Source texts of formatted documents:
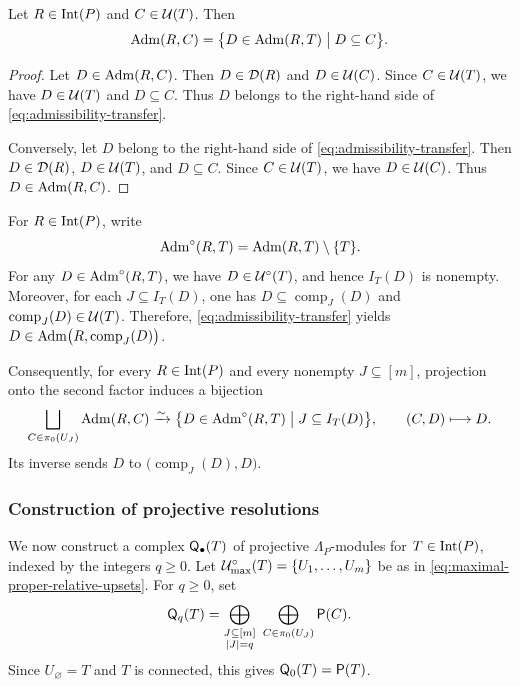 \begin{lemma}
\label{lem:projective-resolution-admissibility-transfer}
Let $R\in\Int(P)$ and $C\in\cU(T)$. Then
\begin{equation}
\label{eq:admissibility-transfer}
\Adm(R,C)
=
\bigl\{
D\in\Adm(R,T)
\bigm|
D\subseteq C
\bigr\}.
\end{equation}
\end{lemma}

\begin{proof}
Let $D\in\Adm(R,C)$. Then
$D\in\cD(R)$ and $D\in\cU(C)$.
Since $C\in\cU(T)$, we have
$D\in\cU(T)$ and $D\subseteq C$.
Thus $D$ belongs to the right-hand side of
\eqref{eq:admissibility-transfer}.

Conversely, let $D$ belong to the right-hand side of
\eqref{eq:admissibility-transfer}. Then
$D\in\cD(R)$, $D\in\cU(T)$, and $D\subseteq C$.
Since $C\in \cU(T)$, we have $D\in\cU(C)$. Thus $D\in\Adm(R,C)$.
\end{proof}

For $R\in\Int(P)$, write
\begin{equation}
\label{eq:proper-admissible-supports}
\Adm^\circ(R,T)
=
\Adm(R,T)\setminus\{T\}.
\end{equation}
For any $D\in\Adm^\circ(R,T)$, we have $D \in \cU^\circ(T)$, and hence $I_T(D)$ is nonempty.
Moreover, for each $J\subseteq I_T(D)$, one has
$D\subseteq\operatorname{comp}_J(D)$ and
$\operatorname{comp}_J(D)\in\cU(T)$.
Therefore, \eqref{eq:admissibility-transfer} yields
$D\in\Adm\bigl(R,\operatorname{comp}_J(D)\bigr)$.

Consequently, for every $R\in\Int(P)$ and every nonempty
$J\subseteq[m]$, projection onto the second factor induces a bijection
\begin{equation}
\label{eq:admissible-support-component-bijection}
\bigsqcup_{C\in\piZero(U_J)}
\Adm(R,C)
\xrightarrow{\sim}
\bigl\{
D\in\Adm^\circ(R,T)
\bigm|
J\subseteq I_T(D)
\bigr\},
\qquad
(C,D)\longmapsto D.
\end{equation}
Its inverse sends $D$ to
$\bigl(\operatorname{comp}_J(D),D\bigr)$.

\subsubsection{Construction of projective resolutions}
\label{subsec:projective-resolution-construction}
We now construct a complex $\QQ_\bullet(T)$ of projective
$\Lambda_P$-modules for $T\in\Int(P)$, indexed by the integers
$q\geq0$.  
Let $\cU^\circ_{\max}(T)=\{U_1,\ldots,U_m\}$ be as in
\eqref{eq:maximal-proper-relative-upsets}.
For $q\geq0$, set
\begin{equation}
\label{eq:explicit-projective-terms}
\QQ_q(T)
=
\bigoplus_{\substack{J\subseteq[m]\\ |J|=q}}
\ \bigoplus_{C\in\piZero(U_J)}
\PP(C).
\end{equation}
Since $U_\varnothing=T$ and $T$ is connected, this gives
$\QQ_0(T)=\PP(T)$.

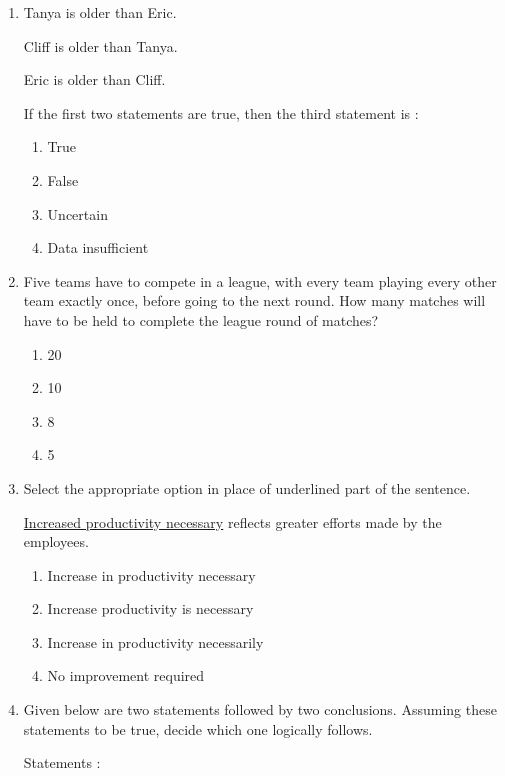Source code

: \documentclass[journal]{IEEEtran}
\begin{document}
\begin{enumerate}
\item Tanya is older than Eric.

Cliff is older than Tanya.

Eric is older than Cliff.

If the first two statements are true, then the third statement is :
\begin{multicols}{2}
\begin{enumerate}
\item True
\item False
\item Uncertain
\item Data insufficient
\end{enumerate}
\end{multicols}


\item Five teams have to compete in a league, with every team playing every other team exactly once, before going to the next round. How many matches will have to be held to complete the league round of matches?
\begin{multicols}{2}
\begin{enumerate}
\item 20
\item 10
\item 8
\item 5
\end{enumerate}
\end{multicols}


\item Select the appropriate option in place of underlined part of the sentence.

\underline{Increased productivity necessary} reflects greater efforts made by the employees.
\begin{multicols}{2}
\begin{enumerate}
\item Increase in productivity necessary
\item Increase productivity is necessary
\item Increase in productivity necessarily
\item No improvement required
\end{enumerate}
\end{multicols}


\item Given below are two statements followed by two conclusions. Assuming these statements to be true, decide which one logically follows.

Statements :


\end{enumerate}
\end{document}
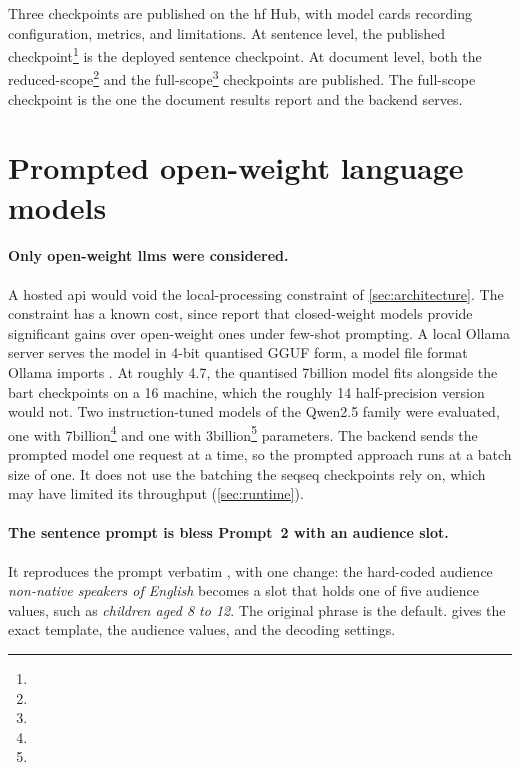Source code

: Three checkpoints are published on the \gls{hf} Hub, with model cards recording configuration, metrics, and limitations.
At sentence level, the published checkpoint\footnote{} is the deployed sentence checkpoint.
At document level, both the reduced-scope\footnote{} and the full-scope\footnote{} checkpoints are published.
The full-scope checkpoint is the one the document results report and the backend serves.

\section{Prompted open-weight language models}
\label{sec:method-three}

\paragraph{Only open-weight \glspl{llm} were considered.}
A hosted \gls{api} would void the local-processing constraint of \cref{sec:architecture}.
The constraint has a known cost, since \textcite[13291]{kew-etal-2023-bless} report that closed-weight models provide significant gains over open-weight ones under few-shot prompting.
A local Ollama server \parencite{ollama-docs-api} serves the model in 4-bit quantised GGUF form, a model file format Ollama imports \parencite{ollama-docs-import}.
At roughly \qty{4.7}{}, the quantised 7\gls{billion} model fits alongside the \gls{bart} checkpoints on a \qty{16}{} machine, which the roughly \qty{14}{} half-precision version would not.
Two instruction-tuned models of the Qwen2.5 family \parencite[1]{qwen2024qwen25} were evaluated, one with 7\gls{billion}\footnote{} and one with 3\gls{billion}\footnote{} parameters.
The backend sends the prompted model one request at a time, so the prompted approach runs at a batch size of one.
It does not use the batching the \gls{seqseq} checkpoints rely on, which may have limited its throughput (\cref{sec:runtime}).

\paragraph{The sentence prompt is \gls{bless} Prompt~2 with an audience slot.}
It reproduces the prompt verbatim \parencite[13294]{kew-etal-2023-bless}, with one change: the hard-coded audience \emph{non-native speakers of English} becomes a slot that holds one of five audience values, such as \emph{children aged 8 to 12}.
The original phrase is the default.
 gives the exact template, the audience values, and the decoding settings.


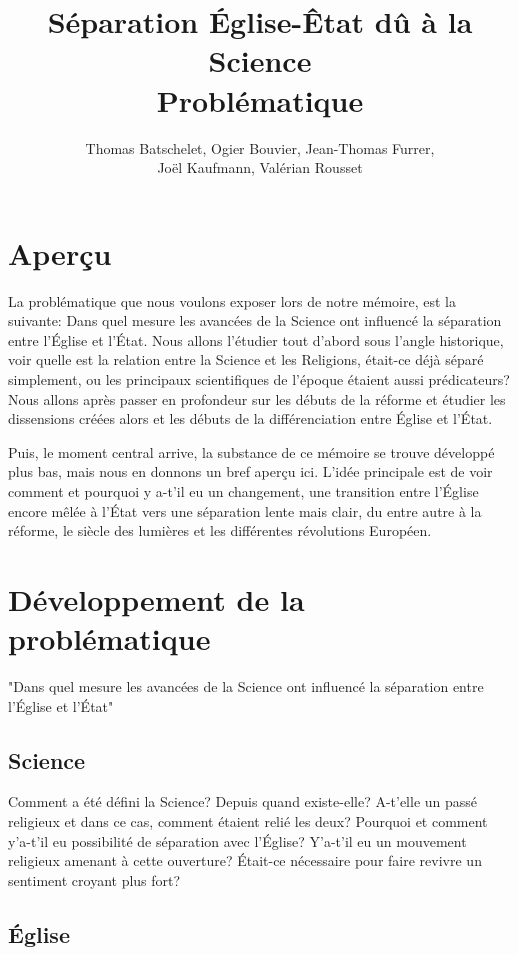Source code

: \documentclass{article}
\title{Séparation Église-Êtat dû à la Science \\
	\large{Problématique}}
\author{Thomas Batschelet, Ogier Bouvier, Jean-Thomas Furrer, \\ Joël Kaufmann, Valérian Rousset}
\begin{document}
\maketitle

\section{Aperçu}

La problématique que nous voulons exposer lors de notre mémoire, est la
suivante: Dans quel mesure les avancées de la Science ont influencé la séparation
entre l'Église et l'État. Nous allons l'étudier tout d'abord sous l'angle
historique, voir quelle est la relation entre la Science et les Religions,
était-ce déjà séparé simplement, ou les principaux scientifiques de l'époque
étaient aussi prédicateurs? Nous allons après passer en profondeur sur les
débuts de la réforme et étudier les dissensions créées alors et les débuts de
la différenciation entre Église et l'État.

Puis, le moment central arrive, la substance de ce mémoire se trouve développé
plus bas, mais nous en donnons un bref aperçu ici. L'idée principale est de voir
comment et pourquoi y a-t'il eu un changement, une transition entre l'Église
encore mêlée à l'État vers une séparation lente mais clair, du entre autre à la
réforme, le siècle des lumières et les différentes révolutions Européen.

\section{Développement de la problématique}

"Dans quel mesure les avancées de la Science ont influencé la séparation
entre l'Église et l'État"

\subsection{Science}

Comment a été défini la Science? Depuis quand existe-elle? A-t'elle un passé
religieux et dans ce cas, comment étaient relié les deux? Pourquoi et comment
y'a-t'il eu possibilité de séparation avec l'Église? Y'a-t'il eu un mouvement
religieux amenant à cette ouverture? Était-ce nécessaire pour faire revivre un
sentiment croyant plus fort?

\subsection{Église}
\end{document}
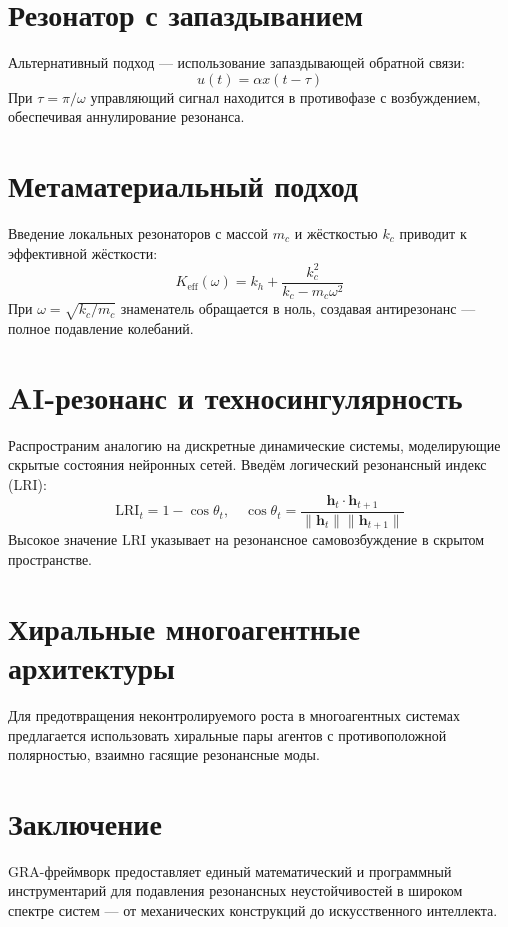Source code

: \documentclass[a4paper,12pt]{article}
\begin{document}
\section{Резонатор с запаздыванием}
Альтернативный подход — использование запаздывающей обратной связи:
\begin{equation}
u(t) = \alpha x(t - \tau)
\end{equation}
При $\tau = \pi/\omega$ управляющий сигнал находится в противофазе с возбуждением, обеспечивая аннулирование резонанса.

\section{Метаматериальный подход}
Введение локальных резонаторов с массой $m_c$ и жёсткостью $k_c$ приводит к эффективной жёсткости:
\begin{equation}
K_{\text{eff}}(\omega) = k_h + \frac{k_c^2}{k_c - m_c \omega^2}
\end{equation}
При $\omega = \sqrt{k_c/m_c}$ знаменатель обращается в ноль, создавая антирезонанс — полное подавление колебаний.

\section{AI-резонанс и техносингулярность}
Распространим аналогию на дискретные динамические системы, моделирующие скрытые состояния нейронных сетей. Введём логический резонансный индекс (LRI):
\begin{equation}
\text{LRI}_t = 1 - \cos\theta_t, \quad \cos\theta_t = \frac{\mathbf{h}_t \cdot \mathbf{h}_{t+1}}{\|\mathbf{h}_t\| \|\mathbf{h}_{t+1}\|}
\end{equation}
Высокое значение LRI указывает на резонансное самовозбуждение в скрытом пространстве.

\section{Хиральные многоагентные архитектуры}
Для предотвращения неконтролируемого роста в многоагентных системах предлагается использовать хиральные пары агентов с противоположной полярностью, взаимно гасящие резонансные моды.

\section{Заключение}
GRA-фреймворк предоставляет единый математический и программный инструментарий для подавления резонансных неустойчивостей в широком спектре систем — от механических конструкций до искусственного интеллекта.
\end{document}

- **PROBLEM TO WORK ON**: Using the data above, return every line that contains the string "hand".

- **ANSWER TO THE PROBLEM**:
Thus $D$ belongs to the right-hand side of
Conversely, let $D$ belong to the right-hand side of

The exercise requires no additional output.